**Activity**
Search term "vulnerability": copy each line of the data containing it.

**Records to use**
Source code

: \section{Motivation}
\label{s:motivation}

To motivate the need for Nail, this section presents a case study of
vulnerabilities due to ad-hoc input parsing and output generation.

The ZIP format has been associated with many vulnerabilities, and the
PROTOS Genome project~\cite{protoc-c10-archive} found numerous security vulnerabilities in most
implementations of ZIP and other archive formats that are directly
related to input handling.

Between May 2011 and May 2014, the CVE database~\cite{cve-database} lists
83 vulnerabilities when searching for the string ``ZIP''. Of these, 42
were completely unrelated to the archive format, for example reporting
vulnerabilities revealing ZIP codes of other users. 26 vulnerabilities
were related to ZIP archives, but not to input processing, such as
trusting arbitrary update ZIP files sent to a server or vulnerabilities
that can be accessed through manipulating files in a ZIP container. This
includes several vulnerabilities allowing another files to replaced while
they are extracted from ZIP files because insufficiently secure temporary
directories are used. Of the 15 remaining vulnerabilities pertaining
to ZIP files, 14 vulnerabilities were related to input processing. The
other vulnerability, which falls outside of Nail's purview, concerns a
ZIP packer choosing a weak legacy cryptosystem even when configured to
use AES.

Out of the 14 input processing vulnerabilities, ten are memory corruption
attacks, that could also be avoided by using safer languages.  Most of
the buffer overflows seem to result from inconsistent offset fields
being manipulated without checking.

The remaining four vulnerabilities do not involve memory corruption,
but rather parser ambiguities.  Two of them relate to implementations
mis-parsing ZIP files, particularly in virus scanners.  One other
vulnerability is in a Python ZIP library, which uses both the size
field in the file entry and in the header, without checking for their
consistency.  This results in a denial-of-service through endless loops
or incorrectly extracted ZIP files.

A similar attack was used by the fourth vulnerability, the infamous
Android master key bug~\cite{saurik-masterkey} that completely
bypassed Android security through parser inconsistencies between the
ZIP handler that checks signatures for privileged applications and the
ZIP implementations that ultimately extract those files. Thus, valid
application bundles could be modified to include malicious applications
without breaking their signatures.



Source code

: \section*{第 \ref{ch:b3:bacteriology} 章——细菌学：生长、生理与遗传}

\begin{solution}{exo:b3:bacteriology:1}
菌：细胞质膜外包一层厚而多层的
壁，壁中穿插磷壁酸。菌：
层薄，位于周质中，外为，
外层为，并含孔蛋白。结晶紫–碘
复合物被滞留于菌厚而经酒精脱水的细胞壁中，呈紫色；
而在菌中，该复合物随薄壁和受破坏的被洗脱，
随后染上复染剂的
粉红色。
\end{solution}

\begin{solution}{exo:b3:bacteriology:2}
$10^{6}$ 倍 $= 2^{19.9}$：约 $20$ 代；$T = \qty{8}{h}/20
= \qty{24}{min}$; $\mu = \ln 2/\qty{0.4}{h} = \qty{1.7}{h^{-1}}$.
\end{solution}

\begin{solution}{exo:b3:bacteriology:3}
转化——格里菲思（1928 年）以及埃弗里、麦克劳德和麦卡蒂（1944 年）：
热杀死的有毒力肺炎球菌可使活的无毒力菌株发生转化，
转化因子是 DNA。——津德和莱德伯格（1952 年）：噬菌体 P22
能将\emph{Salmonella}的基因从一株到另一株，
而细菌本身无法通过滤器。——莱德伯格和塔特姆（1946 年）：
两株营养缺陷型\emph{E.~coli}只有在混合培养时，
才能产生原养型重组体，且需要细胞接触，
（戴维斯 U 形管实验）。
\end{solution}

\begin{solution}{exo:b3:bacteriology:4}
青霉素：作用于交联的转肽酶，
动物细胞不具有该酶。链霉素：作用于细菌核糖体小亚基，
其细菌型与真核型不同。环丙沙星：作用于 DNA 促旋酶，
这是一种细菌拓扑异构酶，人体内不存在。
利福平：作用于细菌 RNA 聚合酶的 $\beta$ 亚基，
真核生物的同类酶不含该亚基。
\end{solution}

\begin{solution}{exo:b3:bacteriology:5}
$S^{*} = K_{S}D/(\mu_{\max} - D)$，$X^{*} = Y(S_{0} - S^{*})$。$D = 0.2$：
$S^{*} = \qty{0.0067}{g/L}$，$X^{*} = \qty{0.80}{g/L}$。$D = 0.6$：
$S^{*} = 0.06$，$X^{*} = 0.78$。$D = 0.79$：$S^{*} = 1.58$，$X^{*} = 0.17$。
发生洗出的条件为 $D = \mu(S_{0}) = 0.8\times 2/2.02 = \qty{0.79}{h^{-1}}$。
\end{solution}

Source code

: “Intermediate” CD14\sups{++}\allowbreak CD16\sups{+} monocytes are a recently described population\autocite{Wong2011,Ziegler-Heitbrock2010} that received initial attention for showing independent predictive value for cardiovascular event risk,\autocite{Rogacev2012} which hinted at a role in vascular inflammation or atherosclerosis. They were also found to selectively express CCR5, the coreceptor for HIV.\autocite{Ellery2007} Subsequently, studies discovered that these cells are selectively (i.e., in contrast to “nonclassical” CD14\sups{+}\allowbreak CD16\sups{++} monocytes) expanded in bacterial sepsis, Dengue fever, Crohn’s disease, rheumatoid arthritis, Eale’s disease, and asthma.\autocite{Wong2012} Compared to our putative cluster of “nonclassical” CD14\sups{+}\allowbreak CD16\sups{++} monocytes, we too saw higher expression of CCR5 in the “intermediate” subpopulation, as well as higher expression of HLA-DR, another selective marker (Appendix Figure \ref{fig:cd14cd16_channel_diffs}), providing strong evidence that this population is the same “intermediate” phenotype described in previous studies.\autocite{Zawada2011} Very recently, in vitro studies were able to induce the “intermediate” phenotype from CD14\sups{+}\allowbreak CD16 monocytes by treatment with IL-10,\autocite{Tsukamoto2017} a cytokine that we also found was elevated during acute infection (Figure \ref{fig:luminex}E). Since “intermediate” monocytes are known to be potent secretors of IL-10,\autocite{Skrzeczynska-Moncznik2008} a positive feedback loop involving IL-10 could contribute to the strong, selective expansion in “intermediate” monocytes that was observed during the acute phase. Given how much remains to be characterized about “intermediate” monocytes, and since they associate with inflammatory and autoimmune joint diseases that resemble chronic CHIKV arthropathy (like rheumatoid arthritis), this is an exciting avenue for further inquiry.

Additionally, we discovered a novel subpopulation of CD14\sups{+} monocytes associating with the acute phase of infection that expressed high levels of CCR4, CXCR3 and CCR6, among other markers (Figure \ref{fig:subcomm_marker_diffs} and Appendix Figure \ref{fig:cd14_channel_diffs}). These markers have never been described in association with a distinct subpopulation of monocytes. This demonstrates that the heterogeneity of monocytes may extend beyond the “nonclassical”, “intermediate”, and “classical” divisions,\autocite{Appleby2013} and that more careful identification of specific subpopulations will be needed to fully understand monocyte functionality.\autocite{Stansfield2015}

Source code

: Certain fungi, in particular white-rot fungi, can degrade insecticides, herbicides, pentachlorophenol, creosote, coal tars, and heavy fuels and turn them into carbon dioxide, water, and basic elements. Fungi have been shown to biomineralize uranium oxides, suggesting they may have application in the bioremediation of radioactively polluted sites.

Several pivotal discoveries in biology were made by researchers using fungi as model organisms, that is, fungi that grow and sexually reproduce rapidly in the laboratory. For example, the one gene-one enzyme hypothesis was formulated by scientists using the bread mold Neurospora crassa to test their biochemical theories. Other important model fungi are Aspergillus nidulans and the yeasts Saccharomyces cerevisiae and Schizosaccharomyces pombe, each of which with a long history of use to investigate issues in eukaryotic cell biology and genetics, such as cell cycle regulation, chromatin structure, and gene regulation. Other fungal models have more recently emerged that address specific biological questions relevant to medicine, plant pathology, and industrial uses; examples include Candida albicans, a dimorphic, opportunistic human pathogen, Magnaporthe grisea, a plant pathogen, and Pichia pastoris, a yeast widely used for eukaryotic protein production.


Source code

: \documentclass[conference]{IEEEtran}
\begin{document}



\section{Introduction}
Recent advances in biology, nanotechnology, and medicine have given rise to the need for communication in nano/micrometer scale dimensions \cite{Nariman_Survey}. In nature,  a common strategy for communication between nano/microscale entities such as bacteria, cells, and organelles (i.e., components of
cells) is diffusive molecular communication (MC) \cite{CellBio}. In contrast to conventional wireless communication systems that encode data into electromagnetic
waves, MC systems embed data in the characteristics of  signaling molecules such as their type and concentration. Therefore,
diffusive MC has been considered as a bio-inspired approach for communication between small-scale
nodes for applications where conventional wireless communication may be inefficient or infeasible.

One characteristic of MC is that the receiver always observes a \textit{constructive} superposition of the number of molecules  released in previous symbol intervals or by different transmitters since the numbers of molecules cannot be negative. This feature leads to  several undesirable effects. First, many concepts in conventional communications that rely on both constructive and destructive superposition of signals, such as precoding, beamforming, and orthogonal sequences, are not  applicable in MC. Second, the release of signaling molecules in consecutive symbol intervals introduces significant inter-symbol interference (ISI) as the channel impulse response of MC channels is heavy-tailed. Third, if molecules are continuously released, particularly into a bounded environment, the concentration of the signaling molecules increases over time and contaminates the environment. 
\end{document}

**Task output**
other vulnerability, which falls outside of Nail's purview, concerns a
vulnerability is in a Python ZIP library, which uses both the size
A similar attack was used by the fourth vulnerability, the infamous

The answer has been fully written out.